The only thing that, at certain point, made me connect a bit with the present time, that present time, 2006 in Budapest, it was the vision I had from very special couple: an old lady and a little boy, who down the normal stairs together, between the two moving staircase, hold by the hands, slowly on my direction.
They were very well dressed. Dressed in black both. And the dark tissues in contrast with the white skin of their faces made the heads seem to floating smooth over the bodies. I looked to them. I saw all the details of their beings. The blue eyes of that lady, the hair of the kid still wet, the rouge, the soft color of the lipstick, the little black spots around the neck of the boy, the leather gloves. And more as they approached the spot I was.
Than, I started to walk. First just one step, shy, opening my legs. Then I moved the other foot. It was not an impulse, but premeditated. I guess I tried to be visible to them. Be closer instead to wave.
I walked aside in the direction of the moving staircase. With my feet on the mechanical stair I turned part of the line upping to the exit. The behavior of that entire group of people was very similar. But the couple was different. They acted different. And I saw them very close of me and then I lost their faces. And they became more distant. And more distant. Till the moment their disappeared from my eyes.
Maybe I was the one who disappeared. Doesn’t matter. The true is that they moved me. They made me be again in the present time. My present time.
Of course it’s also possible that I just wanted to be back on my way or the idea of been living in the past it was just connected with mere objects. But I don’t want to think this way. I prefer to accept the kind of small mystery I found that day.
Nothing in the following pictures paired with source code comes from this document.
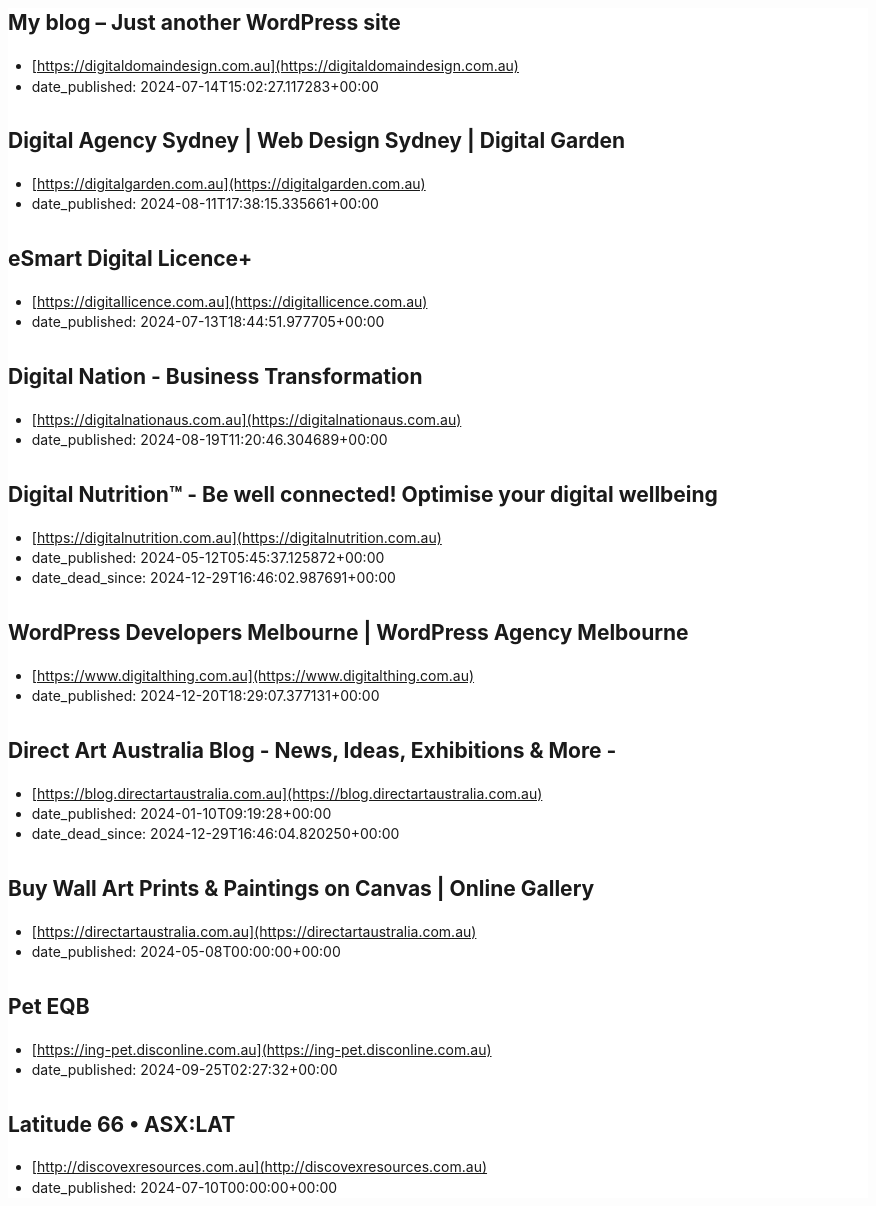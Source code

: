  ## My blog – Just another WordPress site
 - [https://digitaldomaindesign.com.au](https://digitaldomaindesign.com.au)
 - date_published: 2024-07-14T15:02:27.117283+00:00

 ## Digital Agency Sydney | Web Design Sydney | Digital Garden
 - [https://digitalgarden.com.au](https://digitalgarden.com.au)
 - date_published: 2024-08-11T17:38:15.335661+00:00

 ## eSmart Digital Licence+
 - [https://digitallicence.com.au](https://digitallicence.com.au)
 - date_published: 2024-07-13T18:44:51.977705+00:00

 ## Digital Nation - Business Transformation
 - [https://digitalnationaus.com.au](https://digitalnationaus.com.au)
 - date_published: 2024-08-19T11:20:46.304689+00:00

 ## Digital Nutrition™ - Be well connected! Optimise your digital wellbeing
 - [https://digitalnutrition.com.au](https://digitalnutrition.com.au)
 - date_published: 2024-05-12T05:45:37.125872+00:00
 - date_dead_since: 2024-12-29T16:46:02.987691+00:00

 ## WordPress Developers Melbourne | WordPress Agency Melbourne
 - [https://www.digitalthing.com.au](https://www.digitalthing.com.au)
 - date_published: 2024-12-20T18:29:07.377131+00:00

 ## Direct Art Australia Blog - News, Ideas, Exhibitions & More -
 - [https://blog.directartaustralia.com.au](https://blog.directartaustralia.com.au)
 - date_published: 2024-01-10T09:19:28+00:00
 - date_dead_since: 2024-12-29T16:46:04.820250+00:00

 ## Buy Wall Art Prints & Paintings on Canvas | Online Gallery
 - [https://directartaustralia.com.au](https://directartaustralia.com.au)
 - date_published: 2024-05-08T00:00:00+00:00

 ## Pet EQB
 - [https://ing-pet.disconline.com.au](https://ing-pet.disconline.com.au)
 - date_published: 2024-09-25T02:27:32+00:00

 ## Latitude 66 • ASX:LAT
 - [http://discovexresources.com.au](http://discovexresources.com.au)
 - date_published: 2024-07-10T00:00:00+00:00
Because through the experience I lived that day I immediately understood that doesn’t matter the concepts of the fashion, the new or the old wave of the music hitparade or even that people adopt retro ideals. What really makes we travel through the time is our own feelings. And these feelings are connected with memories whose exists beyond and apart from any material stuff. And everything desapears with us one day.